Deux ou trois semaines, c’est long comme perte de temps quand on doit travailler à un dossier aussi important et lourd que les AR et le rapport B-T. Ça fait une semaine que je tente de m’y remettre, de retrouver la passion de m’y remettre, mais je n’y arrive pas encore... Elle a bifurqué dans une autre direction et cherche à m’y maintenir : je me sens OBLIGÉE d’aller voir de plus près de quoi retournent cette haine, cette hargne et ce mépris de certaines personnes à l’égard de Michaëlle Jean. J’ai commencé, et je découvre avec horreur que l’injustice est d’une énormité à faire peur... Une injustice tellement énorme et GRAVE que je n’ai pratiquement plus qu’une seule idée en tête, un seul projet : écrire un livre pour faire avec Michaëlle Jean ce que j’ai fait avec Michaud : lui rendre honneur et justice. Reprendre une à une les accusations, un à un les "gros mots" qu’on a fait pleuvoir sur elle pour en démontrer, par A + B, la fausseté et l’injustice.

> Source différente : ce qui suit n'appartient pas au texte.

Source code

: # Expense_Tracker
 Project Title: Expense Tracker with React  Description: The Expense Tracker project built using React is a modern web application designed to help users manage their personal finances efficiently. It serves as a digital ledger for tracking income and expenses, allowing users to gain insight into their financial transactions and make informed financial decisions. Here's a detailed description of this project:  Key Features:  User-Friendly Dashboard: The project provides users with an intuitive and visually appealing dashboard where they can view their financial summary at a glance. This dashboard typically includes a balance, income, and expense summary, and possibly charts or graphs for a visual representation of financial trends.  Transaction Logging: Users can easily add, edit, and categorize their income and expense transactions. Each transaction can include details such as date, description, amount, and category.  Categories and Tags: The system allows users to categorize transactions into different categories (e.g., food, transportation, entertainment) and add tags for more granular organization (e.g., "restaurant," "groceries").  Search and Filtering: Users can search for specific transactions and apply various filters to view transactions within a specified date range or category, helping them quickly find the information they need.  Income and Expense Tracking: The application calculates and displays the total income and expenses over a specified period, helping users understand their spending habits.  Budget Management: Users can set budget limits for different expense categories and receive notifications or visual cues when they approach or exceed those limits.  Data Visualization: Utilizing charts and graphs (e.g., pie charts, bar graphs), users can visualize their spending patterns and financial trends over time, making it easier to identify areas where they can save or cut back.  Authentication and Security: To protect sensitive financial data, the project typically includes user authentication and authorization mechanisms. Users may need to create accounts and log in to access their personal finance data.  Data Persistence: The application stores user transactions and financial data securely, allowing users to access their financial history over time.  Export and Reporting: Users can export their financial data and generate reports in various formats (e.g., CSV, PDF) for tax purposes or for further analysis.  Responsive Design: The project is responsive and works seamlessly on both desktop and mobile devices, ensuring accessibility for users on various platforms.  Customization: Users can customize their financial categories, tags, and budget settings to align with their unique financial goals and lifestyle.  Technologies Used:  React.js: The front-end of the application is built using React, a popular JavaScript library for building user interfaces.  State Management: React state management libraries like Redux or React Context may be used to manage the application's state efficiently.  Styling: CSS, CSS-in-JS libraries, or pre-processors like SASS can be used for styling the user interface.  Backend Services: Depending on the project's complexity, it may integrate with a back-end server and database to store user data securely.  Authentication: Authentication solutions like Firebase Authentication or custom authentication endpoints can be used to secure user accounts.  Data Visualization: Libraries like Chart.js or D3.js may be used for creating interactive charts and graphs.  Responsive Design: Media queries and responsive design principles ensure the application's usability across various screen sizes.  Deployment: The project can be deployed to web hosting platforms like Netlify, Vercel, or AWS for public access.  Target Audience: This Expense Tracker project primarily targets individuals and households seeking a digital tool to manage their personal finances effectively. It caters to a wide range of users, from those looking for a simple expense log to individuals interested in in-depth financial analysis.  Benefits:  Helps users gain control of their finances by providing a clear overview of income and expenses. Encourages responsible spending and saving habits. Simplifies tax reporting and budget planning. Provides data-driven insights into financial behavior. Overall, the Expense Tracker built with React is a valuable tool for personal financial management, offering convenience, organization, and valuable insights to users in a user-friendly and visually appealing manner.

Cela dit, jolis papillons, avant de reprendre votre envol, retenez bien ceci : que ce soit à propos d’Yves Michaud, d’Hérouxville alias André Drouin et Bernard Thompson, ou de Michaëlle Jean, je ne me suis jamais prononcée sur la PENSÉE, les idées ou l’IDÉOLOGIE de ces personnes. Utilisez le mot "défense", si vous voulez, mais comprenez bien que cette défense porte essentiellement, voire uniquement sur des accusations outrancières et abusives qui leur sont tombées sur la tête. Yves Michaud n’est pas antisémite. A son sujet, justice lui sera sans doute rendue quand il aura les pieds devant. Drouin, Thompson et les Hérouxvillois et Hérouxvilloises ne sont pas des racistes ni des xénos. Justice leur sera rendue on ne sait encore quand. Quant à Michaëlle Jean, justice lui sera aussi rendue, mais rassurez-vous, ce ne sera pas sur Vigile. Je n’y aborderai plus ce sujet, mais je continuerai à prendre bonne note de tout nouveau gros mot ou méprisante expression qui s’ajoutera à la liste déjà longue, et j’espère que, désormais, nous saurons, tous et toutes, ensemble, concentrer nos énergies à l’essentiel et viser, oui, la même cible, le même objectif : convaincre le plus grand nombre de fédéralistes et d’indifférents de la nécessité de l’indépendance du Québec !
Camarades, donc, À VOS ARGUMENTS !! Car c’est par eux que Vigile deviendra une référence, une source d’informations où s’abreuveront un grand nombre, un beaucoup plus grand nombre de personnes, tant indépendantistes que fédéralistes. Car après tout, ce sont ces dernières qu’il nous faut convaincre de la nécessité de l’indépendance, et c’est par la qualité et la force de notre argumentation que nous y parviendrons. Par l’intelligence, et non par les insultes.